You cannot “delete” or “change” something that is verifiable with a chain of SHA-1 hashes, is distributed and stored to/on every continent on the planet, has thousands of “forks”, is stored 250 meters into an Arctic mountain on Greenland and is used by many companies who have significant stake in it.
I have no intention to remove this GitHub repository, but because of the distributed nature of Git, you don’t have to trust me (or even GitHub). You can simply move your mouse cursor up to the upper right corner and click “fork”. It takes five seconds or less. Now you have your own, distributed clone only you can manage. You are king and dictator of your own clone. Hundreds of people have already done so and you can clone their clones if you need to.
By referencing your own fork instead of mine, you are as safe as can possibly be. Of course you can also simply download the project and ship as part of your app. Nobody is twisting your arm here. The possibilities are endless.
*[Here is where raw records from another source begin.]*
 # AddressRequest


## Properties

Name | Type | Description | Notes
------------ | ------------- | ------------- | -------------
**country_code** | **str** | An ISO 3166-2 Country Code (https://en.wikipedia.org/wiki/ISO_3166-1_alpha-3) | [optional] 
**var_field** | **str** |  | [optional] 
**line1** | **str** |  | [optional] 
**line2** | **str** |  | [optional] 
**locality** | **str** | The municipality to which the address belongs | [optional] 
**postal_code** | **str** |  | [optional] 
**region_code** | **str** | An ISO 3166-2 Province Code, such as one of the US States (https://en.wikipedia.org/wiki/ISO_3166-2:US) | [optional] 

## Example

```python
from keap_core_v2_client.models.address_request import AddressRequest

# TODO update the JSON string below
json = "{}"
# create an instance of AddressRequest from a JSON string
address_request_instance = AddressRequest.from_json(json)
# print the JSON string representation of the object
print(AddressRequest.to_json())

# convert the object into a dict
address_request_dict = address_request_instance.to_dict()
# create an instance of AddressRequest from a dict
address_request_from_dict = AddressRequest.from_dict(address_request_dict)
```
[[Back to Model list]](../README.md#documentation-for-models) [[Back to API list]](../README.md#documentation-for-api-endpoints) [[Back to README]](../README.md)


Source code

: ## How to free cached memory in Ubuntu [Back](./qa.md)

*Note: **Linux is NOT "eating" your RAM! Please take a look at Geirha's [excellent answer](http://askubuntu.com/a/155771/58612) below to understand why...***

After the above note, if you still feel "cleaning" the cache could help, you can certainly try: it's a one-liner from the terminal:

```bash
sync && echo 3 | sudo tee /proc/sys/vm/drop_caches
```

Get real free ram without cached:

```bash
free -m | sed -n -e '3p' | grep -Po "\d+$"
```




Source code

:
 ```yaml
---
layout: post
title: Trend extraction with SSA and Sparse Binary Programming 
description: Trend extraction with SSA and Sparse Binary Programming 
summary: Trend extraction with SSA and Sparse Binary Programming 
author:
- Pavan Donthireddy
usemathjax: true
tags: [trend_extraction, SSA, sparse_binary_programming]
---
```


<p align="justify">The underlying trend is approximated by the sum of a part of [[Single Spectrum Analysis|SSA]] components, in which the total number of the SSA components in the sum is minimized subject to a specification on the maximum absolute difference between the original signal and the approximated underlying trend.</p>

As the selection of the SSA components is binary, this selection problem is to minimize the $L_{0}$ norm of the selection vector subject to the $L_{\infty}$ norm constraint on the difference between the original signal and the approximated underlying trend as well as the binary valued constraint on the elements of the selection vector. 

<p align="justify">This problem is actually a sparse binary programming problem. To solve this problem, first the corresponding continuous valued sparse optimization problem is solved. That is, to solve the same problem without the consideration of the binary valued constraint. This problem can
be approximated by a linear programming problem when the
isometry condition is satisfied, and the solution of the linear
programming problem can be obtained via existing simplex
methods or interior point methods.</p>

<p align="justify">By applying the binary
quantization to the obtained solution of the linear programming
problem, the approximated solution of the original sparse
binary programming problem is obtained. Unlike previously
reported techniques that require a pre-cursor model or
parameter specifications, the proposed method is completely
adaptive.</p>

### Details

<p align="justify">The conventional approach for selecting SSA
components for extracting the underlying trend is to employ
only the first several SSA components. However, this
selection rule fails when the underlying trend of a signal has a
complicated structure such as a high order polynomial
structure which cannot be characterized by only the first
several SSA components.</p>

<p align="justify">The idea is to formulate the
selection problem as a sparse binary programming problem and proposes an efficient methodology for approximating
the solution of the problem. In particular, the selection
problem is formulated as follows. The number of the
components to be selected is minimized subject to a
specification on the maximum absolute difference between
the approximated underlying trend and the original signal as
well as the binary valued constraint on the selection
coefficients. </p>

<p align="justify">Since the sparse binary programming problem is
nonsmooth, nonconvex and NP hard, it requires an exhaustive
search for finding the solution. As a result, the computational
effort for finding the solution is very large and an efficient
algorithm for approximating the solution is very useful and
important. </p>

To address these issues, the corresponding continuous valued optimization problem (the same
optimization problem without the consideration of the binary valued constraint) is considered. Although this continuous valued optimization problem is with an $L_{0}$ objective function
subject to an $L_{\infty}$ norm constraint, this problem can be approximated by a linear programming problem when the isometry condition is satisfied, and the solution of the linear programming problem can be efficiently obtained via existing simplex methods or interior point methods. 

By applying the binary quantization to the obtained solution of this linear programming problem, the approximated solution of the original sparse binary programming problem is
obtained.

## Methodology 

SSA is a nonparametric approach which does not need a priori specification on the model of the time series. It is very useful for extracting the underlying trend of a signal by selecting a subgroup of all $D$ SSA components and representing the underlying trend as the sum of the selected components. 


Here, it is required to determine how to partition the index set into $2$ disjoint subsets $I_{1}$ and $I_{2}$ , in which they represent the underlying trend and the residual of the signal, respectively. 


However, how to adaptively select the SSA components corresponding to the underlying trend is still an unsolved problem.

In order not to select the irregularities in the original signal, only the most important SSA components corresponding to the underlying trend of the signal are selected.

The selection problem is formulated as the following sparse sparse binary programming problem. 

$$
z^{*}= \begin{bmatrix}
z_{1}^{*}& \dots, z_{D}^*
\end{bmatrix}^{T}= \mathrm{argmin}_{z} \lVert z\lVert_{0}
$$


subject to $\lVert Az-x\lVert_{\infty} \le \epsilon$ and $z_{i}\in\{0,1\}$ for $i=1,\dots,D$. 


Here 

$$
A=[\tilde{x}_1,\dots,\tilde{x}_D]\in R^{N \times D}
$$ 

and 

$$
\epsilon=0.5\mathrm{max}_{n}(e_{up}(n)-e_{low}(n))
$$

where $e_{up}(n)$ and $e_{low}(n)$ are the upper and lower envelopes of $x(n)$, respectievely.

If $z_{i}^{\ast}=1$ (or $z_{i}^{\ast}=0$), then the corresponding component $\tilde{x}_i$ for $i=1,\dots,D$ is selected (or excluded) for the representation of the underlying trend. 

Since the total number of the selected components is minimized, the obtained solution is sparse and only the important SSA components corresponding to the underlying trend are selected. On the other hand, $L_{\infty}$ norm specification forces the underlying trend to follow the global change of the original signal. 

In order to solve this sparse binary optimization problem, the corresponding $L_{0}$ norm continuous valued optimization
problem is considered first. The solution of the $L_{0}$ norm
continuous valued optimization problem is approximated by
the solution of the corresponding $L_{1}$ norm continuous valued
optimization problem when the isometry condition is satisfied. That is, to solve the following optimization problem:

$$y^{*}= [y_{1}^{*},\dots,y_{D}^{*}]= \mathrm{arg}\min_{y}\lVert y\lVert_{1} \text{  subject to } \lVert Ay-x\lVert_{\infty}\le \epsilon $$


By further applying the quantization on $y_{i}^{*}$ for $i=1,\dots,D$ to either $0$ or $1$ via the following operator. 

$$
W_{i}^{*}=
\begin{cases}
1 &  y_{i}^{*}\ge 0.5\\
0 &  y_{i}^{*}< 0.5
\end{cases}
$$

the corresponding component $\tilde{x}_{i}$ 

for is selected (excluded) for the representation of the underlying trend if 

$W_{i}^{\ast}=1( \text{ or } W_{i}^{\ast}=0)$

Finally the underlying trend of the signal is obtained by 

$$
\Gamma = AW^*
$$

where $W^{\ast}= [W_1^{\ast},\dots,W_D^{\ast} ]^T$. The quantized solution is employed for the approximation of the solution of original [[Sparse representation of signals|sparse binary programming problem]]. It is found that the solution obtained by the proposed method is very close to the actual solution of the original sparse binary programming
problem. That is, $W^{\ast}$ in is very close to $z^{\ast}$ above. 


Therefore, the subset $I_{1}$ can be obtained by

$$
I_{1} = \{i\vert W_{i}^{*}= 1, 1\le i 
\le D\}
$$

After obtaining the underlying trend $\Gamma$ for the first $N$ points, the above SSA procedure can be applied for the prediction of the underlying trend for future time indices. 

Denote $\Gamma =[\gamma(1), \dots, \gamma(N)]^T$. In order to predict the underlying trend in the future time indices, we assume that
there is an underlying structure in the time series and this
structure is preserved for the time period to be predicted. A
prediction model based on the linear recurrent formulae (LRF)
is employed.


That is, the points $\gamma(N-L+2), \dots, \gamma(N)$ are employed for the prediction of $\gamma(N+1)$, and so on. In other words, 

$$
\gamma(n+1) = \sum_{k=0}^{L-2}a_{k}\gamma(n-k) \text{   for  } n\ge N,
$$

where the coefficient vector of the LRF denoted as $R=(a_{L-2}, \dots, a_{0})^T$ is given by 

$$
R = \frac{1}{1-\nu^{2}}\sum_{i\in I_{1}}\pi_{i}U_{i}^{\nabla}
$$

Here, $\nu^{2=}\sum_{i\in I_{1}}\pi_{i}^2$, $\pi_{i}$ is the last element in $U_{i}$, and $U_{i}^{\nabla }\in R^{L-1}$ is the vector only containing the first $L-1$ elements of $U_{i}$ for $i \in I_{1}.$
This project is free of charge and you may do whatever you wish with it, as long as you obey the licensing terms. Nobody has an evil complex plan to destroy the world here. If you don’t like it, go away.
Also note, the “No compiler needed” text. The author provides precompiled binaries, which, while being convenient for some users and platforms has the added risk of not knowing if the binaries really correspond to the source code or a specific version of the source code.
Again with the brain cells; believing that binaries are some kind of magical containers of evil, concealment nobody can verify or understand, is exposing your severe incompetence in this, Manuel Astudillo.
You have the source code, you have the binaries. Let’s try and put two and two together here — what happens if you compile your own binary and diff it against the precompiled one? Do you think they will match? Of course you will never try this because you never do research.
The code being sponsored by companies of dubious legal and moral business such as “bitfinex” (https://en.wikipedia.org/wiki/Tether_(cryptocurrency) ) do not make the thing more trustworthy either.
I do not think it is sound of you to present allegations of third-party as if they were confirmed fact. Besides, this supposed argument reeks of envy and has no relevance to your main point.
If you still decide to use uWebsockets.js in production, you can minimize some the risks by:
Fork the main uWebsockets.js repo and its 2 dependencies (uWebsockets and uSockets).
Build the package yourself instead of using the prebuilt binaries.
I agree with you on this, Manuel Astudillo. I would say it is enough to click “fork” as described above, but people are free to make their own decisions here.
Alright, this was fun.
Yeah, I really recommend everybody to read the post above, it states perfectly the nature of the character. Honestly, no pun intended, I think you need to seek for mental help.
Fabulous response, Manuel Astudillo!